What is expected: Reproduce the records without their pictures, keeping every word as it is.

Saved data entries
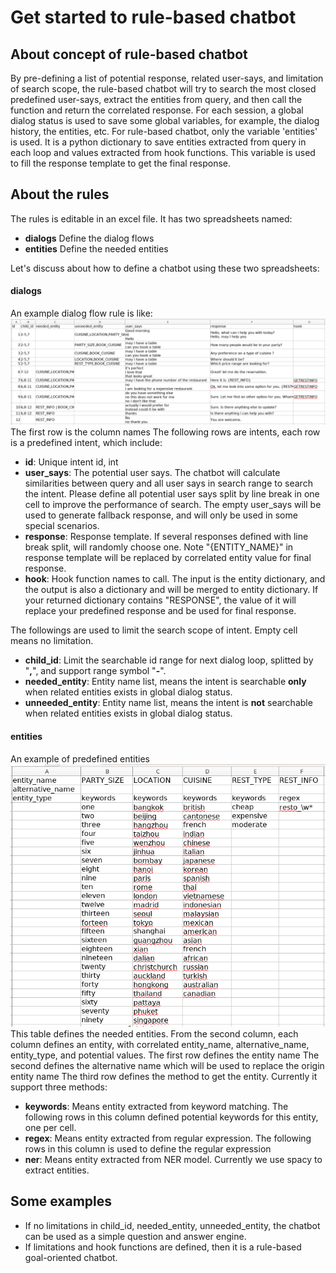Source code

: # Get started to rule-based chatbot 
## About concept of rule-based chatbot
By pre-defining a list of potential response, related user-says,  and limitation of search scope, the rule-based chatbot will try to search the most closed predefined user-says, extract the entities from query, and then call the function and return the correlated response. 
For each session, a global dialog status is used to save some global variables, for example, the dialog history, the entities, etc. For rule-based chatbot, only the variable 'entities' is used. It is a python dictionary to save entities extracted from query in each loop and values extracted from hook functions. This variable is used to fill the response template to get the final response.
## About the rules
The rules is editable in an excel file. It has two spreadsheets named:

- **dialogs**
	Define the dialog flows
- **entities**
	Define the needed entities
	
Let's discuss about how to define a chatbot using these two spreadsheets:
#### dialogs
An example dialog flow rule is like:
![rule_dialogs](img/rule_dialogs.png) 
The first row is the column names
The following rows are intents, each row is a predefined intent, which include:

 - **id**: Unique intent id, int
 - **user_says**: The potential user says. The chatbot will calculate similarities between query and all user says in search range to search the intent. Please define all potential user says split by line break in one cell to improve the performance of search.  The empty user_says  will be used to generate fallback response, and will only be used in some special scenarios. 
 - **response**: Response template. If several responses defined with line break split, will randomly choose one. Note "{ENTITY_NAME}" in  response template will be replaced by correlated entity value for final response.
 - **hook**: Hook function names to call. The input is the entity dictionary, and the output is also a dictionary and will be merged to entity dictionary. If your returned dictionary contains "RESPONSE", the value of it will replace your predefined response and be used for final response. 
 
 The followings are used to limit the search scope of intent. Empty cell means no limitation.
 
 - **child_id**: Limit the searchable id range for next dialog loop, splitted by "**,**", and support range symbol "**-**". 
 - **needed_entity**: Entity name list, means the intent is searchable **only** when related entities exists in global dialog status.
 - **unneeded_entity**: Entity name list, means the intent is **not** searchable when related entities exists in global dialog status.

#### entities
An example of predefined entities
![rule_entities](img/rule_entities.png) 
This table defines the needed entities. From the second column, each column defines an entity, with correlated entity_name, alternative_name, entity_type, and potential values.
The first row defines the entity name
The second defines the alternative name which will be used to replace the origin entity name
The third row defines the method to get the entity. Currently it support three methods:

- **keywords**: Means entity extracted from keyword matching. The following rows in this column defined potential keywords for this entity, one per cell.
- **regex**: Means entity extracted from regular expression. The following rows in this column is used to define the regular expression
- **ner**: Means entity extracted from NER model. Currently we use spacy to extract entities.

## Some examples
- If no limitations in child_id, needed_entity, unneeded_entity, the chatbot can be used as a simple question and answer engine. 
- If limitations and hook functions are defined, then it is a rule-based goal-oriented chatbot.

Solution to this task:
Source code

: # Get started to rule-based chatbot 
## About concept of rule-based chatbot
By pre-defining a list of potential response, related user-says,  and limitation of search scope, the rule-based chatbot will try to search the most closed predefined user-says, extract the entities from query, and then call the function and return the correlated response. 
For each session, a global dialog status is used to save some global variables, for example, the dialog history, the entities, etc. For rule-based chatbot, only the variable 'entities' is used. It is a python dictionary to save entities extracted from query in each loop and values extracted from hook functions. This variable is used to fill the response template to get the final response.
## About the rules
The rules is editable in an excel file. It has two spreadsheets named:

- **dialogs**
	Define the dialog flows
- **entities**
	Define the needed entities
	
Let's discuss about how to define a chatbot using these two spreadsheets:
#### dialogs
An example dialog flow rule is like:
![rule_dialogs](img/rule_dialogs.png) 
The first row is the column names
The following rows are intents, each row is a predefined intent, which include:

 - **id**: Unique intent id, int
 - **user_says**: The potential user says. The chatbot will calculate similarities between query and all user says in search range to search the intent. Please define all potential user says split by line break in one cell to improve the performance of search.  The empty user_says  will be used to generate fallback response, and will only be used in some special scenarios. 
 - **response**: Response template. If several responses defined with line break split, will randomly choose one. Note "{ENTITY_NAME}" in  response template will be replaced by correlated entity value for final response.
 - **hook**: Hook function names to call. The input is the entity dictionary, and the output is also a dictionary and will be merged to entity dictionary. If your returned dictionary contains "RESPONSE", the value of it will replace your predefined response and be used for final response. 
 
 The followings are used to limit the search scope of intent. Empty cell means no limitation.
 
 - **child_id**: Limit the searchable id range for next dialog loop, splitted by "**,**", and support range symbol "**-**". 
 - **needed_entity**: Entity name list, means the intent is searchable **only** when related entities exists in global dialog status.
 - **unneeded_entity**: Entity name list, means the intent is **not** searchable when related entities exists in global dialog status.

#### entities
An example of predefined entities
![rule_entities](img/rule_entities.png) 
This table defines the needed entities. From the second column, each column defines an entity, with correlated entity_name, alternative_name, entity_type, and potential values.
The first row defines the entity name
The second defines the alternative name which will be used to replace the origin entity name
The third row defines the method to get the entity. Currently it support three methods:

- **keywords**: Means entity extracted from keyword matching. The following rows in this column defined potential keywords for this entity, one per cell.
- **regex**: Means entity extracted from regular expression. The following rows in this column is used to define the regular expression
- **ner**: Means entity extracted from NER model. Currently we use spacy to extract entities.

## Some examples
- If no limitations in child_id, needed_entity, unneeded_entity, the chatbot can be used as a simple question and answer engine. 
- If limitations and hook functions are defined, then it is a rule-based goal-oriented chatbot.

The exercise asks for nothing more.